Aux origines de l'Islam

 Les « moines esséniens »: l’arbre qui a caché la forêt (1/2)
(ou plus exactement une tenture sur laquelle un arbre fut peint, et qui fut tendue devant la forêt)
extrait de la 1ère Partie de Le messie et son prophète (2005)
+ extrait d'un éditorial sur Qumrân

[Les renvois à un n° de note ou de paragraphe se réfèrent au livre]

     1.2.2 En Occident, du 17e siècle à nos jours 

C’est en Occident, spécialement au 18e siècle, puis de nouveau au 20e, que le lieu commun des "moines esséniens" va prendre la forme, encore actuelle, d’une question incisive : le christianisme est-il un post-essénisme ? Siegfried WAGNER fait remonter l’origine de ces débats qui ont agité les pays de langue française ou allemande, aux suites de la diffusion des livres du Carme Daniel a Virgine Maria dans les années 1680[1].

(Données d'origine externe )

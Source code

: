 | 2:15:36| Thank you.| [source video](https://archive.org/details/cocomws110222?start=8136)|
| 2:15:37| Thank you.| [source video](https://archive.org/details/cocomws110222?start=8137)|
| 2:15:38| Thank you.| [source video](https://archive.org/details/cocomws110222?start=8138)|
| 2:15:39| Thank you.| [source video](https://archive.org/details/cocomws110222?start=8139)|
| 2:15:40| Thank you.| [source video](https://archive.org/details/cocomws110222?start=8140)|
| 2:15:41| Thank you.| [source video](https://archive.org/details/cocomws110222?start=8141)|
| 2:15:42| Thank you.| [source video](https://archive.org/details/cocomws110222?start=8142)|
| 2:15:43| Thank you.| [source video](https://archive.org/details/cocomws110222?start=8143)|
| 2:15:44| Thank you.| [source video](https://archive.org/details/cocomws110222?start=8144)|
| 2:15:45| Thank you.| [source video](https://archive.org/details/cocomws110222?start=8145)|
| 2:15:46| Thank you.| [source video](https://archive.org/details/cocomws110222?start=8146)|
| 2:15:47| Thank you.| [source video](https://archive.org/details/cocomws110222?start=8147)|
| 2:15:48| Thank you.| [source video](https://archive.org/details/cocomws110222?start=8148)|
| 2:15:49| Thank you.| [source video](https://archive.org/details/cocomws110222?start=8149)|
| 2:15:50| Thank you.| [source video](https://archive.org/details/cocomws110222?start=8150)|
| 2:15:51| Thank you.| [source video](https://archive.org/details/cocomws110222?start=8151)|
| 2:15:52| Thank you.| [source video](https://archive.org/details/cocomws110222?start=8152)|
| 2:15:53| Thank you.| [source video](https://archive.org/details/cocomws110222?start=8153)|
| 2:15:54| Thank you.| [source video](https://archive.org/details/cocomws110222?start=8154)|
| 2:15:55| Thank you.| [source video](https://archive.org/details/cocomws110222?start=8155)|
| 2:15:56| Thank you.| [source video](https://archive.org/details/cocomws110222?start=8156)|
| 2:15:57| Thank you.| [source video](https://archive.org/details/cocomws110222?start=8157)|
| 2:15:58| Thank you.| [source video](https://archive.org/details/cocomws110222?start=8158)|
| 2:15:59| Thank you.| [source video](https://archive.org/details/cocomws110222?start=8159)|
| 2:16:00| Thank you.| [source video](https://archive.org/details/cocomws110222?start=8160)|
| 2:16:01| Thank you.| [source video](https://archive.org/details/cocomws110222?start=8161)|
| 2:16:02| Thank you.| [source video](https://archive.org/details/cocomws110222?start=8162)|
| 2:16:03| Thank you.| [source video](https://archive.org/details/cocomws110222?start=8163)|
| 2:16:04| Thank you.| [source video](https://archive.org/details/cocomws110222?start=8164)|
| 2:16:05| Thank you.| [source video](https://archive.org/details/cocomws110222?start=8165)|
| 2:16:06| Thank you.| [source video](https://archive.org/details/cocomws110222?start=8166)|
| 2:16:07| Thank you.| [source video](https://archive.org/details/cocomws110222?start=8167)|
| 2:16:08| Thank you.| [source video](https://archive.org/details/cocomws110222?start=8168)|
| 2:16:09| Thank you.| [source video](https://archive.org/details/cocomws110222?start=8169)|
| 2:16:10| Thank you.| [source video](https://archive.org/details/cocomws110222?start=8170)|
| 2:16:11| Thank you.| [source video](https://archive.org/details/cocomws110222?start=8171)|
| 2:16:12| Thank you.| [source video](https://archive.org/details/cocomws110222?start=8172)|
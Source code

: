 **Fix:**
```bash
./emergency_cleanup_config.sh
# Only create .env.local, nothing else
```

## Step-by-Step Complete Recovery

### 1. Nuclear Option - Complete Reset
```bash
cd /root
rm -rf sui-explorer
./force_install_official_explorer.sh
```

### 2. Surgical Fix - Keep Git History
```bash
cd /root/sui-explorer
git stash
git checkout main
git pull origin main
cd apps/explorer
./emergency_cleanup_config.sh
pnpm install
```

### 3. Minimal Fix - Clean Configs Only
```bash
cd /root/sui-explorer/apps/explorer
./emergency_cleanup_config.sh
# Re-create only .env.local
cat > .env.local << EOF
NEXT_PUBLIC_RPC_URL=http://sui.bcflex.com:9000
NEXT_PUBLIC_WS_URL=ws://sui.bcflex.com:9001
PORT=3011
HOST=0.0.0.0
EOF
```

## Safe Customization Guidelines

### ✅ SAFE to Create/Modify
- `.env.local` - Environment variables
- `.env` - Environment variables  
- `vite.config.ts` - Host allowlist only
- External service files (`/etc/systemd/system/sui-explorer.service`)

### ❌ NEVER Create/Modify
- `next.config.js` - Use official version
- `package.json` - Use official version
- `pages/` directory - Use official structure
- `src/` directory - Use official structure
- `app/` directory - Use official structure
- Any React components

En réalité, il y avait déjà près d’un siècle que ce lieu commun occasionnait des discussions passionnées en Italie et en Espagne, pour une raison qui peut échapper au regard d’un historien trop profane. En effet, dans la foulée de la réforme de l’Ordre du Carmel (féminin et masculin) en Espagne, certains Pères Carmes avaient voulu démontrer à tout prix la continuité qui existerait entre le prophète Elie égorgeant les prophètes de Baal sur le mont Carmel et les premiers moines chrétiens occidentaux qui s’y installèrent au 12e siècle (et qui formèrent bientôt l’ordre du Carmel). Rien n’indique que les grottes du mont aient jamais été habitées par des moines avant eux, et deux millénaires séparent Elie des fils de la grande réforme thérésienne… lesquels ne se sont guère embarrassés de tels détails : le chaînon manquant était trouvé, les "moines esséniens"[2].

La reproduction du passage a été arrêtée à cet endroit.